(Beginning of Provided records)
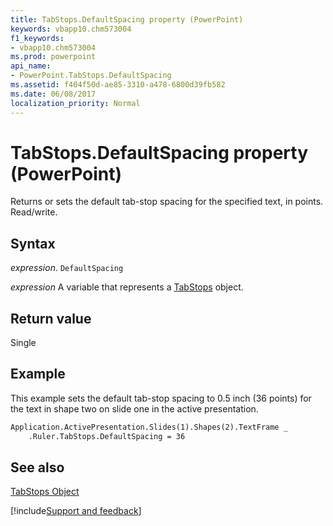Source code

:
 ```yaml
---
title: TabStops.DefaultSpacing property (PowerPoint)
keywords: vbapp10.chm573004
f1_keywords:
- vbapp10.chm573004
ms.prod: powerpoint
api_name:
- PowerPoint.TabStops.DefaultSpacing
ms.assetid: f404f50d-ae85-3310-a478-6800d39fb582
ms.date: 06/08/2017
localization_priority: Normal
---
```



# TabStops.DefaultSpacing property (PowerPoint)

Returns or sets the default tab-stop spacing for the specified text, in points. Read/write.


## Syntax

_expression_. `DefaultSpacing`

_expression_ A variable that represents a [TabStops](PowerPoint.TabStops.md) object.


## Return value

Single


## Example

This example sets the default tab-stop spacing to 0.5 inch (36 points) for the text in shape two on slide one in the active presentation.


```vb
Application.ActivePresentation.Slides(1).Shapes(2).TextFrame _
    .Ruler.TabStops.DefaultSpacing = 36
```


## See also


[TabStops Object](PowerPoint.TabStops.md)

[!include[Support and feedback](~/includes/feedback-boilerplate.md)]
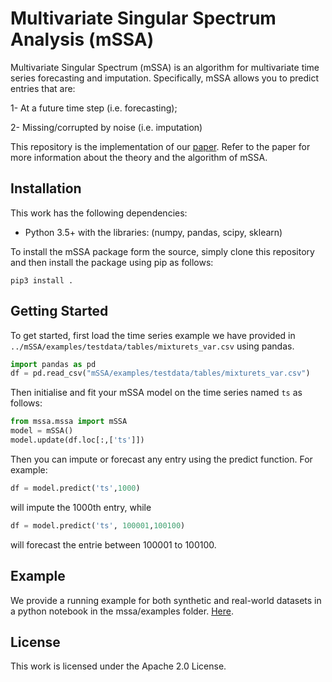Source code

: # Multivariate Singular Spectrum Analysis (mSSA)

Multivariate Singular Spectrum (mSSA) is an algorithm for multivariate time series forecasting and imputation. 
Specifically, mSSA allows you to predict entries that are:

1- At a future time step (i.e. forecasting);

2- Missing/corrupted by noise (i.e. imputation)


This repository is the implementation of our [paper](https://arxiv.org/abs/2006.13448). Refer to the paper for  more information about the theory and the algorithm of mSSA.  



## Installation
This work has the following dependencies:

- Python 3.5+ with the libraries: (numpy, pandas, scipy, sklearn)
 

To install the mSSA package form the source, simply clone this repository and then install the package using pip as follows:

```
pip3 install .
``` 

## Getting Started
To get started, first load the time series example we have provided in `../mSSA/examples/testdata/tables/mixturets_var.csv` using pandas.

```python
import pandas as pd
df = pd.read_csv("mSSA/examples/testdata/tables/mixturets_var.csv")
```
Then initialise and fit your  mSSA model on the time series named `ts` as follows:
 
```python
from mssa.mssa import mSSA
model = mSSA()
model.update(df.loc[:,['ts']]) 
```
Then you can impute or forecast any entry using the predict function. For example:

```python
df = model.predict('ts',1000)
```

will impute the 1000th entry, while 
```python
df = model.predict('ts', 100001,100100)
```

will forecast the entrie between 100001 to 100100.

## Example
We provide a running example for both synthetic and real-world datasets in a python notebook in the mssa/examples folder. [Here](/mssa/examples/mSSA_notebook_example.ipynb).
## License 
This work is licensed under the Apache 2.0 License. 
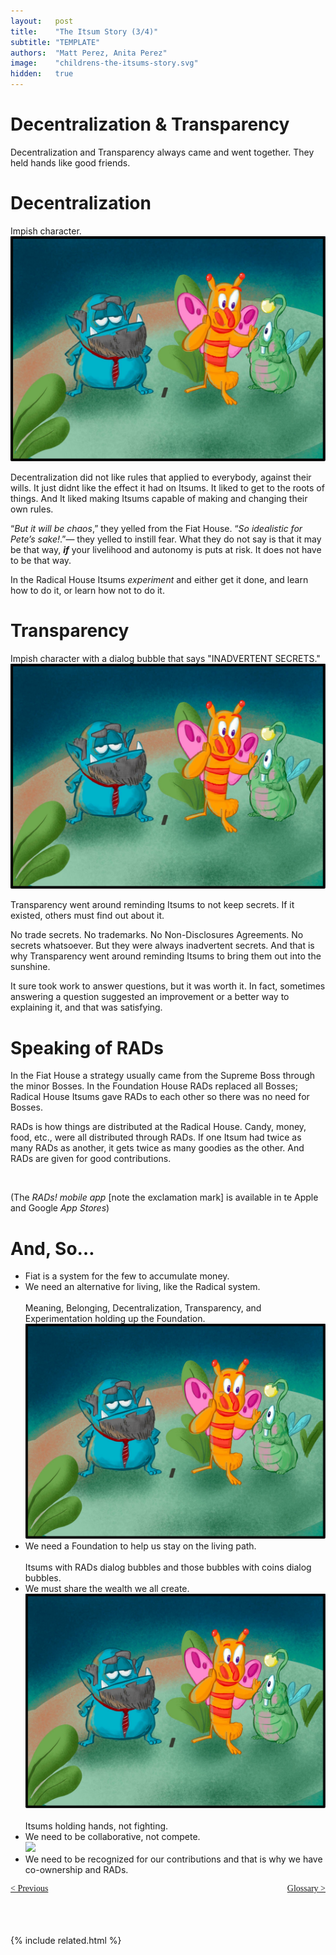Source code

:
 ```yaml
---
layout:   post
title:    "The Itsum Story (3/4)"
subtitle: "TEMPLATE"
authors:  "Matt Perez, Anita Perez"
image:    "childrens-the-itsums-story.svg"
hidden:   true
---
```


<div style='display:none; '>
 <p>How the story ended up. For now.</p>
</div>

<h1>Decentralization & Transparency</h1>
 <p>Decentralization and Transparency always came and went together. They held hands like good friends.</p>

<h1>Decentralization</h1>
  <div class="_illustration">Impish character.</div>
  <div>
   <img src="/assets/img/pic-childrens-the-itsums-story-01.svg">
  </div>
 <p>Decentralization did not like rules that applied to everybody, against their wills. It just didnt like the effect it had on Itsums. It liked to get to the roots of things. And It liked making Itsums capable of making and changing their own rules.</p>
 <p>&ldquo;<em>But it will be chaos</em>,&rdquo; they yelled from the Fiat House. &ldquo;<em>So idealistic for Pete&rsquo;s sake!</em>.&rdquo;&mdash; they yelled to instill fear. What they do not say is that it may be that way, <strong><em>if</em></strong> your livelihood and autonomy is puts at risk. It does not have to be that way.</p>
 <p>In the Radical House Itsums <em>experiment</em> and either get it done, and learn how to do it, or learn how not to do it.</p>

<h1>Transparency</h1>
  <div class="_illustration">Impish character with a dialog bubble that says "INADVERTENT SECRETS."</div>
  <div>
   <img src="/assets/img/pic-childrens-the-itsums-story-01.svg">
  </div>
 <p>Transparency went around reminding Itsums to not keep secrets. If it existed, others must find out about it.</p>
 <p>No trade secrets. No trademarks. No Non-Disclosures Agreements. No secrets whatsoever. But they were always inadvertent secrets. And that is why Transparency went around reminding Itsums to bring them out into the sunshine.</p>
 <p>It sure took work to answer questions, but it was worth it. In fact, sometimes answering a question suggested an improvement or a better way to explaining it, and that was satisfying.</p>

<h1>Speaking of RADs</h1>
 <p>In the Fiat House a strategy usually came from the Supreme Boss through the minor Bosses. In the Foundation House RADs replaced all Bosses; Radical House Itsums gave RADs to each other so there was no need for Bosses.</p>
 <p>RADs is how things are distributed at the Radical House. Candy, money, food, etc., were all distributed through RADs. If one Itsum had twice as many RADs as another, it gets twice as many goodies as the other. And RADs are given for good contributions.</p>
 <br />
 <p>(The <em>RADs! mobile app</em> [note the exclamation mark] is available in te Apple and Google <em>App Stores</em>)</p>

<h1>And, So&hellip;</h1>
 <ul>
  <li>Fiat is a system for the few to accumulate money.</li>
  <li>We need an alternative for living, like the Radical system.</li>

<br/>
   
   <div class="_illustration">Meaning, Belonging, Decentralization, Transparency, and Experimentation holding up the Foundation.</div>
  <div>
   <img src="/assets/img/pic-childrens-the-itsums-story-01.svg">
  </div>
  <li>We need a Foundation to help us stay on the living path.</li>
   <br/><div class="_illustration">Itsums with RADs dialog bubbles and those bubbles with coins dialog bubbles.</div>
  <li>We must share the wealth we all create.</li>
  <div>
   <img src="/assets/img/pic-childrens-the-itsums-story-01.svg">
  </div>

<br/>

  <div class="_illustration">Itsums holding hands, not fighting.</div>
  <li>We need to be collaborative, not compete.</li>
  <div>
   <img src="/assets/img/pic-hildrens-the-itsums-story-01.svg">
  </div>
  <li>We need to be recognized for our contributions and that is why we have co-ownership and RADs.</li>
 </ul>

<div style="margin-bottom:1in; font-family: American Typewriter, serif; ">
 <span style="float:left;" >
  <a href="https://radicalcompanies.com/2024/09/01/the-itsums-story-02">&lt; Previous</a></span>
 <span style="float:right; ">
  <a href="https://radicalcompanies.com/2024/09/01/the-itsums-story-04">Glossary &gt;</a></span>
</div>

{% include related.html %}
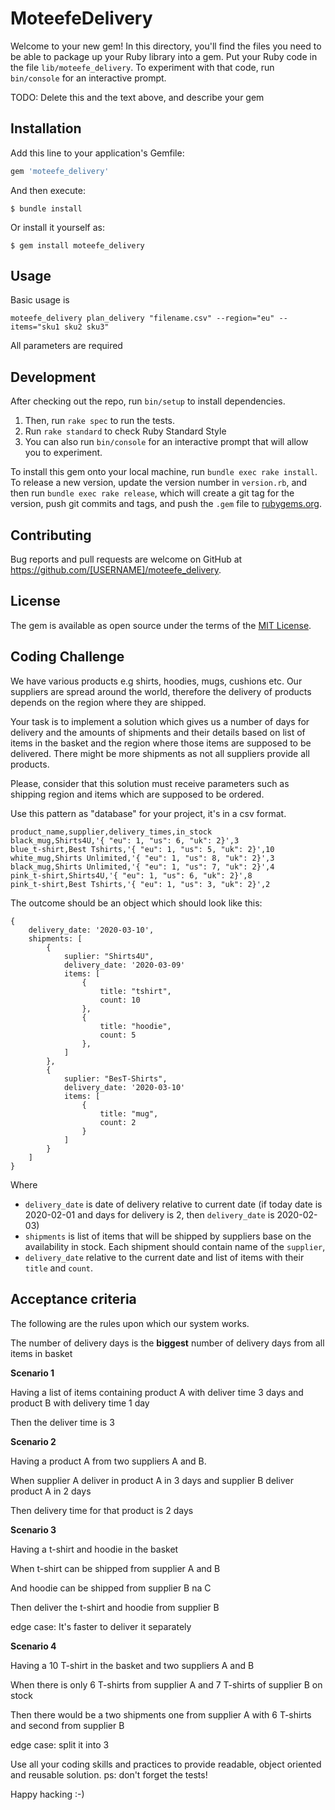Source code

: # MoteefeDelivery

Welcome to your new gem! In this directory, you'll find the files you need to be able to package up your Ruby library into a gem. Put your Ruby code in the file `lib/moteefe_delivery`. To experiment with that code, run `bin/console` for an interactive prompt.

TODO: Delete this and the text above, and describe your gem

## Installation

Add this line to your application's Gemfile:

```ruby
gem 'moteefe_delivery'
```

And then execute:

    $ bundle install

Or install it yourself as:

    $ gem install moteefe_delivery

## Usage

Basic usage is

`moteefe_delivery plan_delivery "filename.csv" --region="eu" --items="sku1 sku2 sku3"`

All parameters are required

## Development

After checking out the repo, run `bin/setup` to install dependencies.

1. Then, run `rake spec` to run the tests.
2. Run `rake standard` to check Ruby Standard Style
3. You can also run `bin/console` for an interactive prompt that will allow you to experiment.

To install this gem onto your local machine, run `bundle exec rake install`. To release a new version, update the version number in `version.rb`, and then run `bundle exec rake release`, which will create a git tag for the version, push git commits and tags, and push the `.gem` file to [rubygems.org](https://rubygems.org).

## Contributing

Bug reports and pull requests are welcome on GitHub at https://github.com/[USERNAME]/moteefe_delivery.


## License

The gem is available as open source under the terms of the [MIT License](https://opensource.org/licenses/MIT).


## Coding Challenge

We have various products e.g shirts, hoodies, mugs, cushions etc. Our suppliers are spread around the world, therefore the delivery of products depends on the region where they are shipped.

Your task is to implement a solution which gives us a number of days for delivery and the amounts of shipments
and their details based on list of items in the basket and the region where those items are supposed to be delivered.
There might be more shipments as not all suppliers provide all products.

Please, consider that this solution must receive parameters such as shipping region and items which are supposed to be ordered.

Use this pattern as "database" for your project, it's in a csv format.

```
product_name,supplier,delivery_times,in_stock
black_mug,Shirts4U,'{ "eu": 1, "us": 6, "uk": 2}',3
blue_t-shirt,Best Tshirts,'{ "eu": 1, "us": 5, "uk": 2}',10
white_mug,Shirts Unlimited,'{ "eu": 1, "us": 8, "uk": 2}',3
black_mug,Shirts Unlimited,'{ "eu": 1, "us": 7, "uk": 2}',4
pink_t-shirt,Shirts4U,'{ "eu": 1, "us": 6, "uk": 2}',8
pink_t-shirt,Best Tshirts,'{ "eu": 1, "us": 3, "uk": 2}',2
```

The outcome should be an object which should look like this:

```
{
    delivery_date: '2020-03-10',
    shipments: [
        {
            suplier: "Shirts4U",
            delivery_date: '2020-03-09'
            items: [
                {
                    title: "tshirt",
                    count: 10
                },
                {
                    title: "hoodie",
                    count: 5
                },
            ]
        },
        {
            suplier: "BesT-Shirts",
            delivery_date: '2020-03-10'
            items: [
                {
                    title: "mug",
                    count: 2
                }
            ]
        }
    ]
}
```

Where

- `delivery_date` is date of delivery relative to current date (if today date is 2020-02-01 and days for delivery is 2, then `delivery_date` is 2020-02-03)
- `shipments` is list of items that will be shipped by suppliers base on the availability in stock. Each shipment should contain name of the `supplier`,
- `delivery_date` relative to the current date and list of items with their `title` and `count`.

## Acceptance criteria

The following are the rules upon which our system works.

The number of delivery days is the **biggest** number of delivery days from all items in basket

**Scenario 1**

Having a list of items containing product A with deliver time 3 days and product B with delivery time 1 day

Then the deliver time is 3

**Scenario 2**

Having a product A from two suppliers A and B.

When supplier A deliver in product A in 3 days and supplier B deliver product A in 2 days

Then delivery time for that product is 2 days

**Scenario 3**

Having a t-shirt and hoodie in the basket

When t-shirt can be shipped from supplier A and B

And hoodie can be shipped from supplier B na C

Then deliver the t-shirt and hoodie from supplier B

edge case: It's faster to deliver it separately

**Scenario 4**

Having a 10 T-shirt in the basket and two suppliers A and B

When there is only 6 T-shirts from supplier A and 7 T-shirts of supplier B on stock

Then there would be a two shipments one from supplier A with 6 T-shirts and second from supplier B

edge case: split it into 3


Use all your coding skills and practices to provide readable, object oriented and reusable solution.
ps: don't forget the tests!

Happy hacking :-)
(End of Provided records)
Your instructions:
In the listing above, find the line containing "This work has" and the line containing "<p>Decentralization and Transparency", then print exactly those two lines and every line between them, minus the pictures.

Solved exercise:
This work has the following dependencies:

- Python 3.5+ with the libraries: (numpy, pandas, scipy, sklearn)
 

To install the mSSA package form the source, simply clone this repository and then install the package using pip as follows:

```
pip3 install .
``` 

## Getting Started
To get started, first load the time series example we have provided in `../mSSA/examples/testdata/tables/mixturets_var.csv` using pandas.

```python
import pandas as pd
df = pd.read_csv("mSSA/examples/testdata/tables/mixturets_var.csv")
```
Then initialise and fit your  mSSA model on the time series named `ts` as follows:
 
```python
from mssa.mssa import mSSA
model = mSSA()
model.update(df.loc[:,['ts']]) 
```
Then you can impute or forecast any entry using the predict function. For example:

```python
df = model.predict('ts',1000)
```

will impute the 1000th entry, while 
```python
df = model.predict('ts', 100001,100100)
```

will forecast the entrie between 100001 to 100100.

## Example
We provide a running example for both synthetic and real-world datasets in a python notebook in the mssa/examples folder. [Here](/mssa/examples/mSSA_notebook_example.ipynb).
## License 
This work is licensed under the Apache 2.0 License. 
Source code

:
 ```yaml
---
layout:   post
title:    "The Itsum Story (3/4)"
subtitle: "TEMPLATE"
authors:  "Matt Perez, Anita Perez"
image:    "childrens-the-itsums-story.svg"
hidden:   true
---
```


<div style='display:none; '>
 <p>How the story ended up. For now.</p>
</div>

<h1>Decentralization & Transparency</h1>
 <p>Decentralization and Transparency always came and went together. They held hands like good friends.</p>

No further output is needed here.